Records for the exercise:

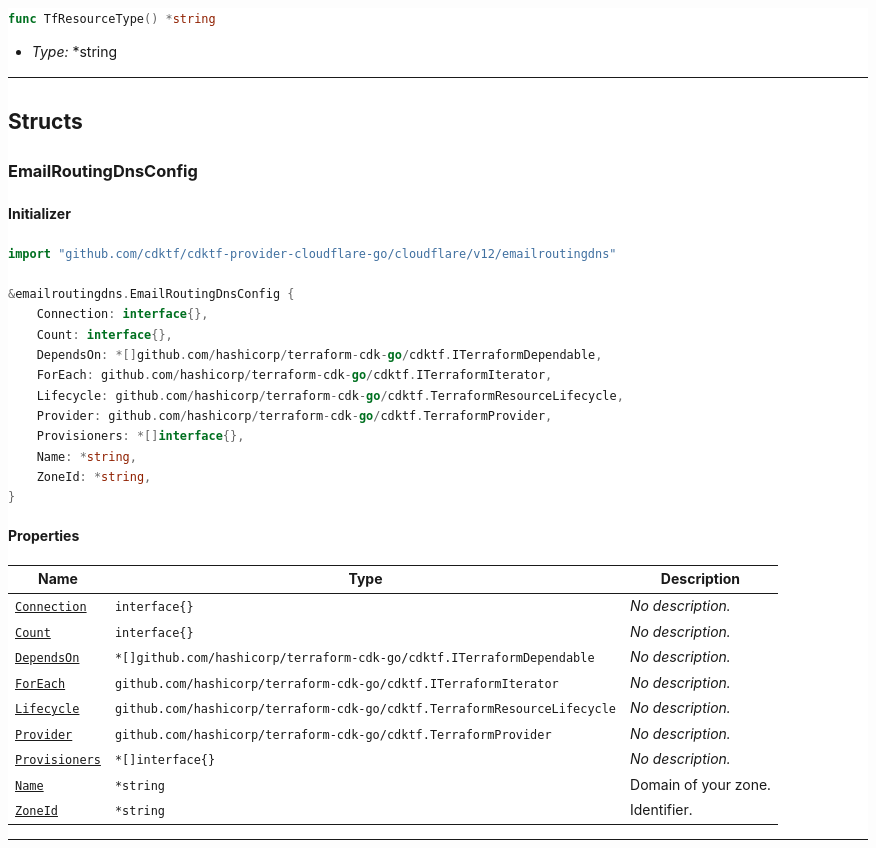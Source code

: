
 ```go
func TfResourceType() *string
```

- *Type:* *string

---

## Structs <a name="Structs" id="Structs"></a>

### EmailRoutingDnsConfig <a name="EmailRoutingDnsConfig" id="@cdktf/provider-cloudflare.emailRoutingDns.EmailRoutingDnsConfig"></a>

#### Initializer <a name="Initializer" id="@cdktf/provider-cloudflare.emailRoutingDns.EmailRoutingDnsConfig.Initializer"></a>

```go
import "github.com/cdktf/cdktf-provider-cloudflare-go/cloudflare/v12/emailroutingdns"

&emailroutingdns.EmailRoutingDnsConfig {
	Connection: interface{},
	Count: interface{},
	DependsOn: *[]github.com/hashicorp/terraform-cdk-go/cdktf.ITerraformDependable,
	ForEach: github.com/hashicorp/terraform-cdk-go/cdktf.ITerraformIterator,
	Lifecycle: github.com/hashicorp/terraform-cdk-go/cdktf.TerraformResourceLifecycle,
	Provider: github.com/hashicorp/terraform-cdk-go/cdktf.TerraformProvider,
	Provisioners: *[]interface{},
	Name: *string,
	ZoneId: *string,
}
```

#### Properties <a name="Properties" id="Properties"></a>

| **Name** | **Type** | **Description** |
| --- | --- | --- |
| <code><a href="#@cdktf/provider-cloudflare.emailRoutingDns.EmailRoutingDnsConfig.property.connection">Connection</a></code> | <code>interface{}</code> | *No description.* |
| <code><a href="#@cdktf/provider-cloudflare.emailRoutingDns.EmailRoutingDnsConfig.property.count">Count</a></code> | <code>interface{}</code> | *No description.* |
| <code><a href="#@cdktf/provider-cloudflare.emailRoutingDns.EmailRoutingDnsConfig.property.dependsOn">DependsOn</a></code> | <code>*[]github.com/hashicorp/terraform-cdk-go/cdktf.ITerraformDependable</code> | *No description.* |
| <code><a href="#@cdktf/provider-cloudflare.emailRoutingDns.EmailRoutingDnsConfig.property.forEach">ForEach</a></code> | <code>github.com/hashicorp/terraform-cdk-go/cdktf.ITerraformIterator</code> | *No description.* |
| <code><a href="#@cdktf/provider-cloudflare.emailRoutingDns.EmailRoutingDnsConfig.property.lifecycle">Lifecycle</a></code> | <code>github.com/hashicorp/terraform-cdk-go/cdktf.TerraformResourceLifecycle</code> | *No description.* |
| <code><a href="#@cdktf/provider-cloudflare.emailRoutingDns.EmailRoutingDnsConfig.property.provider">Provider</a></code> | <code>github.com/hashicorp/terraform-cdk-go/cdktf.TerraformProvider</code> | *No description.* |
| <code><a href="#@cdktf/provider-cloudflare.emailRoutingDns.EmailRoutingDnsConfig.property.provisioners">Provisioners</a></code> | <code>*[]interface{}</code> | *No description.* |
| <code><a href="#@cdktf/provider-cloudflare.emailRoutingDns.EmailRoutingDnsConfig.property.name">Name</a></code> | <code>*string</code> | Domain of your zone. |
| <code><a href="#@cdktf/provider-cloudflare.emailRoutingDns.EmailRoutingDnsConfig.property.zoneId">ZoneId</a></code> | <code>*string</code> | Identifier. |

---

Work required: Where the string "href" turns up in a line of the data above, copy that whole line.

Answer to this task:
| <code><a href="#@cdktf/provider-cloudflare.emailRoutingDns.EmailRoutingDnsConfig.property.connection">Connection</a></code> | <code>interface{}</code> | *No description.* |
| <code><a href="#@cdktf/provider-cloudflare.emailRoutingDns.EmailRoutingDnsConfig.property.count">Count</a></code> | <code>interface{}</code> | *No description.* |
| <code><a href="#@cdktf/provider-cloudflare.emailRoutingDns.EmailRoutingDnsConfig.property.dependsOn">DependsOn</a></code> | <code>*[]github.com/hashicorp/terraform-cdk-go/cdktf.ITerraformDependable</code> | *No description.* |
| <code><a href="#@cdktf/provider-cloudflare.emailRoutingDns.EmailRoutingDnsConfig.property.forEach">ForEach</a></code> | <code>github.com/hashicorp/terraform-cdk-go/cdktf.ITerraformIterator</code> | *No description.* |
| <code><a href="#@cdktf/provider-cloudflare.emailRoutingDns.EmailRoutingDnsConfig.property.lifecycle">Lifecycle</a></code> | <code>github.com/hashicorp/terraform-cdk-go/cdktf.TerraformResourceLifecycle</code> | *No description.* |
| <code><a href="#@cdktf/provider-cloudflare.emailRoutingDns.EmailRoutingDnsConfig.property.provider">Provider</a></code> | <code>github.com/hashicorp/terraform-cdk-go/cdktf.TerraformProvider</code> | *No description.* |
| <code><a href="#@cdktf/provider-cloudflare.emailRoutingDns.EmailRoutingDnsConfig.property.provisioners">Provisioners</a></code> | <code>*[]interface{}</code> | *No description.* |
| <code><a href="#@cdktf/provider-cloudflare.emailRoutingDns.EmailRoutingDnsConfig.property.name">Name</a></code> | <code>*string</code> | Domain of your zone. |
| <code><a href="#@cdktf/provider-cloudflare.emailRoutingDns.EmailRoutingDnsConfig.property.zoneId">ZoneId</a></code> | <code>*string</code> | Identifier. |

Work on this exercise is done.